The sum of a number and four times its reciprocal is 5.Find possible values of the number.
the number --- x
its reciprocal --- 1/x
x + 4(1/x) = 5
times x
x^2 + 4 = 5x
x^2-5x + 4 = 0
(x-1)(x-4) = 0
x = 1 or x = 4
I leave it up to you to check them out.
Why did the number go to therapy? Because it felt so divided and needed to find its reciprocal!
To find the possible values of the number, let's solve the given equation step-by-step.
Step 1: Let's assume the number to be x.
Step 2: The reciprocal of x is 1/x.
Step 3: The sum of x and four times its reciprocal is given by the equation: x + 4 * (1/x) = 5.
Step 4: To solve the equation, we can multiply all terms by x to eliminate the fraction. This gives us: x^2 + 4 = 5x.
Step 5: Rearranging the equation, we get: x^2 - 5x + 4 = 0.

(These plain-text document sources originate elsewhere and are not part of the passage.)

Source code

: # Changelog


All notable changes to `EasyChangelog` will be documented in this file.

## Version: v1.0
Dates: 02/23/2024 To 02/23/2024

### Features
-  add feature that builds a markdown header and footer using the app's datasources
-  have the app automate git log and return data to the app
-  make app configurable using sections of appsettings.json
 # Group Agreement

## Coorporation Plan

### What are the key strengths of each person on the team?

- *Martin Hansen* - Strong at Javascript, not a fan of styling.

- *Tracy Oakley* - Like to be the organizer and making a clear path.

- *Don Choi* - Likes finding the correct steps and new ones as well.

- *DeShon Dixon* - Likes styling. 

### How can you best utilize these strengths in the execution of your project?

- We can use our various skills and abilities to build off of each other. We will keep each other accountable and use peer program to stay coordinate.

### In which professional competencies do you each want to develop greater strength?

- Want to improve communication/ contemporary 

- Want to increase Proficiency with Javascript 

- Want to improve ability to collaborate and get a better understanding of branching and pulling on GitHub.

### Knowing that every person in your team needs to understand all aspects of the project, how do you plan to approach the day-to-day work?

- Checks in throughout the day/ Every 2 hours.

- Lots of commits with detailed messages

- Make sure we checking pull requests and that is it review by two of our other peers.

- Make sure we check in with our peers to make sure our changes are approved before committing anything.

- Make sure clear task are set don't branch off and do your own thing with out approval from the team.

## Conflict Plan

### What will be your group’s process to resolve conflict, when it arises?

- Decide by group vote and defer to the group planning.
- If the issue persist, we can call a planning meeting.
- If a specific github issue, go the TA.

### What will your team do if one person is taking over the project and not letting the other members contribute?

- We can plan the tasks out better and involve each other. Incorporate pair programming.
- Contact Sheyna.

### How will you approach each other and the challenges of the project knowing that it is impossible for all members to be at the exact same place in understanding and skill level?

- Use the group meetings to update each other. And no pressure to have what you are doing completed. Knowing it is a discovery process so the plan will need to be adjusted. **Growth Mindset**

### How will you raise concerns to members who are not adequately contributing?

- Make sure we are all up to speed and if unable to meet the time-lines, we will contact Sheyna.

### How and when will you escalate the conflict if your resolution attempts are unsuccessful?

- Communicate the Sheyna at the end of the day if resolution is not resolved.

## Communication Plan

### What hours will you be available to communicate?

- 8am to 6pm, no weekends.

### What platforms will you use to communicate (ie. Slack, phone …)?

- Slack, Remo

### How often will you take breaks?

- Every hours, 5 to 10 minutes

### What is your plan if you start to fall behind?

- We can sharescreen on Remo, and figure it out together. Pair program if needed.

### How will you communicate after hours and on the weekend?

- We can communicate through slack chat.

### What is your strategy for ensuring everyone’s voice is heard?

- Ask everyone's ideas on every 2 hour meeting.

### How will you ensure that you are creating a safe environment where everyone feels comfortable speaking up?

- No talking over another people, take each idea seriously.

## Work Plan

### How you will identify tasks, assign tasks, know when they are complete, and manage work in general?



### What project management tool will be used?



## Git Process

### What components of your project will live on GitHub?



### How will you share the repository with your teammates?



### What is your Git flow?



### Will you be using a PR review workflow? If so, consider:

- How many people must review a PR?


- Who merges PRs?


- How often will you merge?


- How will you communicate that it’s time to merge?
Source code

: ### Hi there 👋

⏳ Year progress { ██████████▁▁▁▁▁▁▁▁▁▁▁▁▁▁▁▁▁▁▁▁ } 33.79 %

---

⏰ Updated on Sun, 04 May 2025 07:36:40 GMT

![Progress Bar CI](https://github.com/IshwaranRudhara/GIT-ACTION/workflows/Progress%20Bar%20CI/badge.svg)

Step 6: We can factorize the quadratic equation: (x - 4)(x - 1) = 0.
Step 7: Setting each factor to zero, we have two possible values for x: x - 4 = 0 or x - 1 = 0.
Step 8: Solving for x in both cases gives us: x = 4 or x = 1.
Therefore, the possible values of the number are x = 4 and x = 1.
To solve this problem, we can start by assigning a variable to the unknown number. Let's call it "x".
According to the given information, the sum of the number (x) and four times its reciprocal (4/x) is equal to 5. Mathematically, we can write this as an equation:
x + 4/x = 5
To find the possible values of x, we need to solve this equation. To do so, we can multiply the entire equation by "x" to eliminate the denominator:
x(x + 4/x) = 5x
Simplifying this, we get:
x^2 + 4 = 5x
Rearranging the equation:
x^2 - 5x + 4 = 0
Now we have a quadratic equation. To solve this, we can factor it or use the quadratic formula.
Factoring:
(x - 1)(x - 4) = 0
Setting each factor equal to zero, we have two possible solutions:
x - 1 = 0 or x - 4 = 0
Solving for x, we get:
x = 1 or x = 4
Therefore, the possible values of the number are x = 1 or x = 4.